Custom Cabinet Finishes

One of the most difficult and most personal choices in your design is deciding what type of finish your cabinetry will be. Traditional hand wiped stain? Gorgeous paint? Choosing just the "right" color can lead to some very interesting discussions when planning your kitchen!

Let's see if we can make this process a little easier...What do we offer, and what options are available within those choices?

STAIN

The beauty of wood grain becomes a stunning element, creating a feeling (so much more than just a look!) that can't help but put a smile on your face every time you walk into your kitchen. We offer a full range of high solids furniture stains, from light and subtle to rich and dramatic.


Staining your custom cabinetry The process starts with stain being carefully hand applied, and hand wiped. Pieces are then set aside; this important pause allows the stain to achieve the necessary depth and readies the pieces for the next step: our sealer coat.

Using a catalyzed varnish we hand spray our sealer coat, laying down the proper thickness to provide the foundation of a beautiful and durable clearcoat. Once sprayed, pieces are rolled into the oven, and baked at 130° for twenty minutes. This is not a process that can be duplicated on jobsite-made cabinetry, and is essential for a truly long-lasting and beautiful finish.

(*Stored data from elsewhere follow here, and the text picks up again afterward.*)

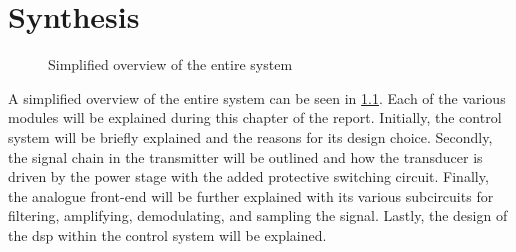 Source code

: \chapter{Synthesis} \label{cha:synthesis} \glsresetall
\begin{figure}[ht]
	\centering
	\resizebox{\textwidth}{!}{
		
	}
	\caption[Simplified overview of the entire system]{Simplified overview of the entire system}
	\label{fig:1_system_overview}
\end{figure}
A simplified overview of the entire system can be seen in \cref{fig:1_system_overview}. Each of the various modules will be explained during this chapter of the report. Initially, the control system will be briefly explained and the reasons for its design choice. Secondly, the signal chain in the transmitter will be outlined and how the transducer is driven by the power stage with the added protective switching circuit. Finally, the analogue front-end will be further explained with its various subcircuits for filtering, amplifying, demodulating, and sampling the signal. Lastly, the design of the \gls{dsp} within the control system will be explained.

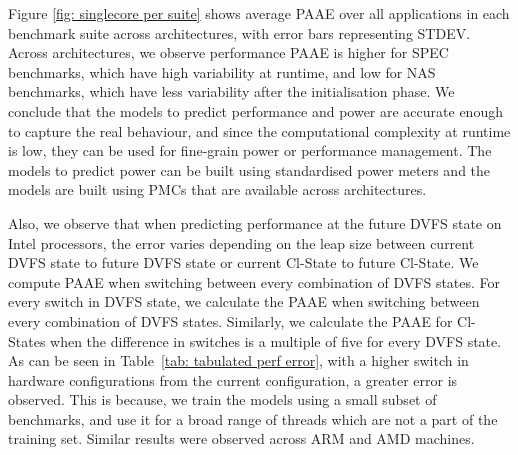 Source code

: Figure \ref{fig: singlecore per suite} shows average PAAE over all applications in each
benchmark suite across architectures, with error bars representing STDEV. Across
architectures, we observe performance PAAE is higher for SPEC benchmarks, which have high
variability at runtime, and low for NAS benchmarks, which have less variability after the
initialisation phase. We conclude that the models to predict performance and power are
accurate enough to capture the real behaviour, and since the computational complexity at
runtime is low, they can be used for fine-grain power or performance management. The
models to predict power can be built using standardised power meters and the models are
built using PMCs that are available across architectures.


\begin{table}[t]
    \centering
    \caption[PAAE over combinations of DVFS states and Cl-States using REPP.]{ PAAE when predicting performance for every combination of switch in DVFS state and for a specific set of differences when switching between Cl-States for a single-core Intel architecture. Similar results were observed across AMD, and ARM.}
    \label{tab: tabulated perf error}
\end{table}

 Also, we observe that when predicting performance at the future DVFS state
on Intel processors, the error varies depending on the leap size between current DVFS
state to future DVFS state or current Cl-State to future Cl-State.  We compute PAAE when
switching between every combination of DVFS states.  For every switch in DVFS state, we
calculate the PAAE when switching between every combination of DVFS states.  Similarly, we
calculate the PAAE for Cl-States when the difference in switches is a multiple of five for
every DVFS state.  As can be seen in Table~\ref{tab: tabulated perf error}, with a higher
switch in hardware configurations from the current configuration, a greater error is
observed. This is because, we train the models using a small subset of benchmarks, and use
it for a broad range of threads which are not a part of the training set. Similar results
were observed across ARM and AMD machines.


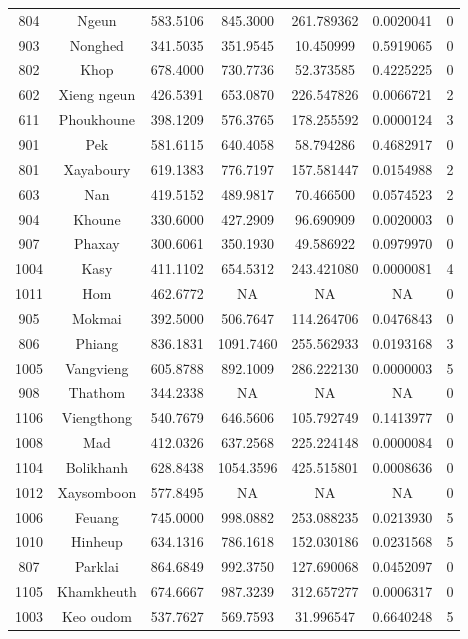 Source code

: \documentclass[
  letterpaper,
  DIV=11,
  numbers=noendperiod]{scrartcl}
\begin{document}
\begin{longtable}[]{@{}ccccccc@{}}
804 & Ngeun & 583.5106 & 845.3000 & 261.789362 & 0.0020041 & 0 \\
903 & Nonghed & 341.5035 & 351.9545 & 10.450999 & 0.5919065 & 0 \\
802 & Khop & 678.4000 & 730.7736 & 52.373585 & 0.4225225 & 0 \\
602 & Xieng ngeun & 426.5391 & 653.0870 & 226.547826 & 0.0066721 & 2 \\
611 & Phoukhoune & 398.1209 & 576.3765 & 178.255592 & 0.0000124 & 3 \\
901 & Pek & 581.6115 & 640.4058 & 58.794286 & 0.4682917 & 0 \\
801 & Xayaboury & 619.1383 & 776.7197 & 157.581447 & 0.0154988 & 2 \\
603 & Nan & 419.5152 & 489.9817 & 70.466500 & 0.0574523 & 2 \\
904 & Khoune & 330.6000 & 427.2909 & 96.690909 & 0.0020003 & 0 \\
907 & Phaxay & 300.6061 & 350.1930 & 49.586922 & 0.0979970 & 0 \\
1004 & Kasy & 411.1102 & 654.5312 & 243.421080 & 0.0000081 & 4 \\
1011 & Hom & 462.6772 & NA & NA & NA & 0 \\
905 & Mokmai & 392.5000 & 506.7647 & 114.264706 & 0.0476843 & 0 \\
806 & Phiang & 836.1831 & 1091.7460 & 255.562933 & 0.0193168 & 3 \\
1005 & Vangvieng & 605.8788 & 892.1009 & 286.222130 & 0.0000003 & 5 \\
908 & Thathom & 344.2338 & NA & NA & NA & 0 \\
1106 & Viengthong & 540.7679 & 646.5606 & 105.792749 & 0.1413977 & 0 \\
1008 & Mad & 412.0326 & 637.2568 & 225.224148 & 0.0000084 & 0 \\
1104 & Bolikhanh & 628.8438 & 1054.3596 & 425.515801 & 0.0008636 & 0 \\
1012 & Xaysomboon & 577.8495 & NA & NA & NA & 0 \\
1006 & Feuang & 745.0000 & 998.0882 & 253.088235 & 0.0213930 & 5 \\
1010 & Hinheup & 634.1316 & 786.1618 & 152.030186 & 0.0231568 & 5 \\
807 & Parklai & 864.6849 & 992.3750 & 127.690068 & 0.0452097 & 0 \\
1105 & Khamkheuth & 674.6667 & 987.3239 & 312.657277 & 0.0006317 & 0 \\
1003 & Keo oudom & 537.7627 & 569.7593 & 31.996547 & 0.6640248 & 5 \\

\end{longtable}
\end{document}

When all pieces have cooled, they are hand sanded with an ultrafine grit sandpaper, and then rubbed with a tack cloth to remove the smallest traces of dust. (In case the term "tack cloth" is unfamiliar to you, it is a lint-free cloth treated with turpentine and a small amount of varnish to produce a tacky surface that picks up and holds dust and lint.)

Next, it's back to the spray booth, where our skilled sprayers apply the topcoat, using another catalyzed conversion varnish. All freshly topcoated pieces head back to the oven, for another twenty minute baking at 130°. This final baking is equally critical, as it promotes the cross-linking between the sealer and topcoat, yielding our famous gorgeous finish. This carefully controlled finishing process cannot be duplicated by any local cabinetmaker.

PAINT

Acromapro Paint
Our Acromapro paint is comprised of one coat of water based stain blocking primer and two coats of water based pigmented acrylic urethane paint. As with all our finishes, we apply this paint in our controlled finishing area that's designed to maximize quality and consistency. We are proud to say this finish is both low in VOC and formaldehyde free.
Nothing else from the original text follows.